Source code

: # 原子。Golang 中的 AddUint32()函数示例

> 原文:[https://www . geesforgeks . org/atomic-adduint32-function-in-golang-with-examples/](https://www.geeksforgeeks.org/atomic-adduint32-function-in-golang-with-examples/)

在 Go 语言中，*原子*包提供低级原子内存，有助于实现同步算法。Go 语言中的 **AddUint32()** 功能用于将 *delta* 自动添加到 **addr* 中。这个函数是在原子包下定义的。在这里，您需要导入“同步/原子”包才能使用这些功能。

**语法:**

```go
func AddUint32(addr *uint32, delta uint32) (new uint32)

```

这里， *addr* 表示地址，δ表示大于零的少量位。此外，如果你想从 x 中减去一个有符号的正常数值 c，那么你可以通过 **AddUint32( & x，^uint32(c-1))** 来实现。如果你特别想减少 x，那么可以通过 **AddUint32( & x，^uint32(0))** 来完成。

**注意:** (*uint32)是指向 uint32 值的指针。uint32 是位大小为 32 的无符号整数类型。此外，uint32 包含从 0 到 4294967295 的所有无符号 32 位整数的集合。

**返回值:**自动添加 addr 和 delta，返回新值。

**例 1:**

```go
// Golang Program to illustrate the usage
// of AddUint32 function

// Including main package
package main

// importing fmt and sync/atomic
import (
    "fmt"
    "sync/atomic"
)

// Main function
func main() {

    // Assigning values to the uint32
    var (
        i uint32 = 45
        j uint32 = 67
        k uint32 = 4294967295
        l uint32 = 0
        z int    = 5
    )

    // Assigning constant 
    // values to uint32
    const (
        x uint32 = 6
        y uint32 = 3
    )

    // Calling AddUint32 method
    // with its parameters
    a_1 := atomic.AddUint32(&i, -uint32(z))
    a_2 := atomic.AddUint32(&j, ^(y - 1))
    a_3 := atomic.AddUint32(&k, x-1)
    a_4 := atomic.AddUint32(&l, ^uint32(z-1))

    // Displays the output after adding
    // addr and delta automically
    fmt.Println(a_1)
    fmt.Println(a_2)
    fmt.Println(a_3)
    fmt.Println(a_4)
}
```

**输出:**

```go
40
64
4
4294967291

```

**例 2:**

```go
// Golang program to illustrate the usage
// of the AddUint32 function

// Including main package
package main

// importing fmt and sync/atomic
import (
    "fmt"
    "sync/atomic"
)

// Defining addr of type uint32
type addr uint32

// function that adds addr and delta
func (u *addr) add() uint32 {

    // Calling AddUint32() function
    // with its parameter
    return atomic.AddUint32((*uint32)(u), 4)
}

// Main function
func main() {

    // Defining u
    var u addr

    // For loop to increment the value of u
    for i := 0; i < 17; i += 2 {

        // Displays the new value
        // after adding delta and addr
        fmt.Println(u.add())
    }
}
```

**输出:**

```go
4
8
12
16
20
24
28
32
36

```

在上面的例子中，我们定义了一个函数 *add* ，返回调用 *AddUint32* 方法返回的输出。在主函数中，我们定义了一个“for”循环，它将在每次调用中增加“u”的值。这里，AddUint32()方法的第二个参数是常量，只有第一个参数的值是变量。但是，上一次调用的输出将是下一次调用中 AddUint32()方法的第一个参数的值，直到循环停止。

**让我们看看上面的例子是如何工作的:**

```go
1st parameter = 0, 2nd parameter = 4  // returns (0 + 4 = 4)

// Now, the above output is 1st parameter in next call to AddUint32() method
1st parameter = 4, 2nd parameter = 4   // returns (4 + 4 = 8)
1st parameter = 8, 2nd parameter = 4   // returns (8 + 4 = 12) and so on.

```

● ● ●

• [TASK REQUIREMENTS] Everything in the listing should be written out again exactly.

• [ANSWER SPACE]
Source code

: # 原子。Golang 中的 AddUint32()函数示例

> 原文:[https://www . geesforgeks . org/atomic-adduint32-function-in-golang-with-examples/](https://www.geeksforgeeks.org/atomic-adduint32-function-in-golang-with-examples/)

在 Go 语言中，*原子*包提供低级原子内存，有助于实现同步算法。Go 语言中的 **AddUint32()** 功能用于将 *delta* 自动添加到 **addr* 中。这个函数是在原子包下定义的。在这里，您需要导入“同步/原子”包才能使用这些功能。

**语法:**

```go
func AddUint32(addr *uint32, delta uint32) (new uint32)

```

这里， *addr* 表示地址，δ表示大于零的少量位。此外，如果你想从 x 中减去一个有符号的正常数值 c，那么你可以通过 **AddUint32( & x，^uint32(c-1))** 来实现。如果你特别想减少 x，那么可以通过 **AddUint32( & x，^uint32(0))** 来完成。

**注意:** (*uint32)是指向 uint32 值的指针。uint32 是位大小为 32 的无符号整数类型。此外，uint32 包含从 0 到 4294967295 的所有无符号 32 位整数的集合。

**返回值:**自动添加 addr 和 delta，返回新值。

**例 1:**

```go
// Golang Program to illustrate the usage
// of AddUint32 function

// Including main package
package main

// importing fmt and sync/atomic
import (
    "fmt"
    "sync/atomic"
)

// Main function
func main() {

    // Assigning values to the uint32
    var (
        i uint32 = 45
        j uint32 = 67
        k uint32 = 4294967295
        l uint32 = 0
        z int    = 5
    )

    // Assigning constant 
    // values to uint32
    const (
        x uint32 = 6
        y uint32 = 3
    )

    // Calling AddUint32 method
    // with its parameters
    a_1 := atomic.AddUint32(&i, -uint32(z))
    a_2 := atomic.AddUint32(&j, ^(y - 1))
    a_3 := atomic.AddUint32(&k, x-1)
    a_4 := atomic.AddUint32(&l, ^uint32(z-1))

    // Displays the output after adding
    // addr and delta automically
    fmt.Println(a_1)
    fmt.Println(a_2)
    fmt.Println(a_3)
    fmt.Println(a_4)
}
```

**输出:**

```go
40
64
4
4294967291

```

**例 2:**

```go
// Golang program to illustrate the usage
// of the AddUint32 function

// Including main package
package main

// importing fmt and sync/atomic
import (
    "fmt"
    "sync/atomic"
)

// Defining addr of type uint32
type addr uint32

// function that adds addr and delta
func (u *addr) add() uint32 {

    // Calling AddUint32() function
    // with its parameter
    return atomic.AddUint32((*uint32)(u), 4)
}

// Main function
func main() {

    // Defining u
    var u addr

    // For loop to increment the value of u
    for i := 0; i < 17; i += 2 {

        // Displays the new value
        // after adding delta and addr
        fmt.Println(u.add())
    }
}
```

**输出:**

```go
4
8
12
16
20
24
28
32
36

```

在上面的例子中，我们定义了一个函数 *add* ，返回调用 *AddUint32* 方法返回的输出。在主函数中，我们定义了一个“for”循环，它将在每次调用中增加“u”的值。这里，AddUint32()方法的第二个参数是常量，只有第一个参数的值是变量。但是，上一次调用的输出将是下一次调用中 AddUint32()方法的第一个参数的值，直到循环停止。

**让我们看看上面的例子是如何工作的:**

```go
1st parameter = 0, 2nd parameter = 4  // returns (0 + 4 = 4)

// Now, the above output is 1st parameter in next call to AddUint32() method
1st parameter = 4, 2nd parameter = 4   // returns (4 + 4 = 8)
1st parameter = 8, 2nd parameter = 4   // returns (8 + 4 = 12) and so on.

```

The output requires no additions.